Initial conception model

Micro-kernel design

Sentry (and more generally Camelot) is based on a micro-kernel model. Such a model considers that the less the supervisor code handles, the better the overall architecture is enforced. To achieve that, this requires some specific considerations:

  • some devices (short-listed number) must still be under the control of the kernel, because their configuration is required at very early boot time or because their access is particularly security critical

  • all other devices are under the responsibility of userspace tasks, meaning that they will directly manage them as if they were a part of the kernel, but yet fully partitioned and executed in user mode

The userspace device manipulation concept is fully described in a dedicated chapter.

Application developer model

In small embedded systems, nearly all services are related to a given hardware backend (graphical stack, cryptographic service, I/O stack, etc.).

Although, value-added functions should be decorrelated from hardware-related functions, while the latter is able to deliver an interface to such a hardware through an abstracted API. This model allows two things:

  • The Value Added developer does not always need to be expert in hardware related functions to implement the effective VA.
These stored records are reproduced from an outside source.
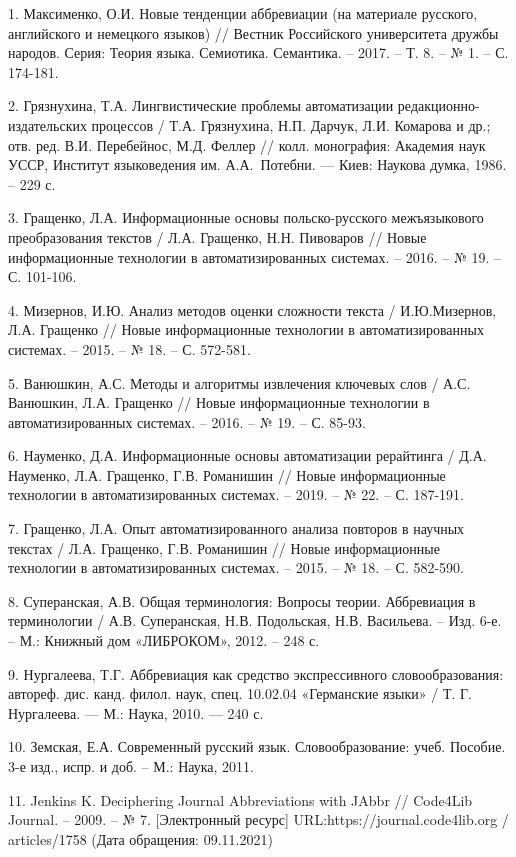 \documentclass[14pt]{extarticle}
\begin{document}
1. Максименко, О.И. Новые тенденции аббревиации (на материале русского, английского и немецкого языков) // Вестник Российского университета дружбы народов. Серия: Теория языка. Семиотика. Семантика. – 2017. – Т. 8. – № 1. – С. 174-181.

2. Грязнухина, Т.А. Лингвистические проблемы автоматизации редакционно-издательских процессов / Т.А. Грязнухина, Н.П. Дарчук, Л.И. Комарова и др.; отв. ред. В.И. Перебейнос, М.Д. Феллер // колл. монография: Академия наук УССР, Институт языковедения им. А.А. Потебни. — Киев: Наукова думка, 1986. – 229 с.

3. Гращенко, Л.А. Информационные основы польско-русского межъязыкового преобразования текстов / Л.А. Гращенко, Н.Н. Пивоваров // Новые информационные технологии в автоматизированных системах. – 2016. – № 19. – С. 101-106.

4. Мизернов, И.Ю. Анализ методов оценки сложности текста / И.Ю.Мизернов, Л.А. Гращенко // Новые информационные технологии в автоматизированных системах. – 2015. – № 18. – С. 572-581.

5. Ванюшкин, А.С. Методы и алгоритмы извлечения ключевых слов / А.С. Ванюшкин, Л.А. Гращенко // Новые информационные технологии в автоматизированных системах. – 2016. – № 19. – С. 85-93.

6. Науменко, Д.А. Информационные основы автоматизации рерайтинга / Д.А. Науменко, Л.А. Гращенко, Г.В. Романишин // Новые информационные технологии в автоматизированных системах. – 2019. – № 22. – С. 187-191.

7. Гращенко, Л.А. Опыт автоматизированного анализа повторов в научных текстах / Л.А. Гращенко, Г.В. Романишин // Новые информационные технологии в автоматизированных системах. – 2015. – № 18. – С. 582-590.

8. Суперанская, А.В. Общая терминология: Вопросы теории. Аббревиация в терминологии / А.В. Суперанская, Н.В. Подольская, Н.В. Васильева. – Изд. 6-е. – М.: Книжный дом «ЛИБРОКОМ», 2012. – 248 с.

9. Нургалеева, Т.Г. Аббревиация как средство экспрессивного словообразования: автореф. дис. канд. филол. наук, спец. 10.02.04 «Германские языки» / Т. Г. Нургалеева. — М.: Наука, 2010. — 240 с.

10. Земская, Е.А. Современный русский язык. Словообразование: учеб. Пособие. 3-е изд., испр. и доб. – М.: Наука, 2011.

\newpage
    
11. Jenkins K. Deciphering Journal Abbreviations with JAbbr // Code4Lib Journal. – 2009. – № 7. [Электронный ресурс] URL:https://journal.code4lib.org / articles/1758 (Дата обращения: 09.11.2021)
\end{document}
  • Hardware-related micro-services are fully reusable functions that can be reusables and shared between projects. Theses services can be integrated based on two modes:

    • library model: the hardware driver delivers a portable, easy to understand upper API that the application developer can directly use as a library in its application. This is, typically, the Rust trait design model.

    • micro-service model: the hardware driver is integrated into a dedicated task that delivers a portable and easy to use API to other application through inter-process communication, potentially allowing multiple higher level services to communicate with it. Partitioning between backend and VA function is increased by the kernel, but full chain execution latency is increased.

Sentry design is made so that both models are natively supported, so that the user VA developers team can, if needed, design a task hierarchy model with full separation between backend developers and business function developers.

Moreover, Sentry and its UAPI are designed to support, for business functions:

  • the Rust libcore and libstd environment for Rust developers

  • POSIX compliance for C developers (in a separated userspace POSIX PSE51-2001 support library)

This is a voluntary model for two reasons:

  • easier functional testing: The business function developer is able to test and execute its function on any host that support Rust libstd or POSIX API without requiring embedded target build nor emulation, without any modification of the source code.

  • easy mocking: Any backend driver implementation should be able to fully mock the hardware, yet respecting the upper API, when testing the business logic (typically, a graphical stack backend should be able, on Linux/x86_64, to delivery a full SDL-backed support so that any upper business logic graphical rendering is executed with the very same result on the build host)

For a given application, only race conditions and performances analysis require testing on the real target, while interfaces are properly defined and tested.

With this methodology achieved, the business logic developer does not require:

  • Sentry-specific API expertise (Rust or POSIX API usage instead)

  • embedded system low-level expertise (platform bootup, memory map, device drivers design…)

In the same way, the business logic developer can:

  • use API he knows (POSIX or Rust standard APIs)

  • natively test and execute business logic application out of the embedded system

  • natively debug business logic functional implementation (native gdb, easy IDE integration)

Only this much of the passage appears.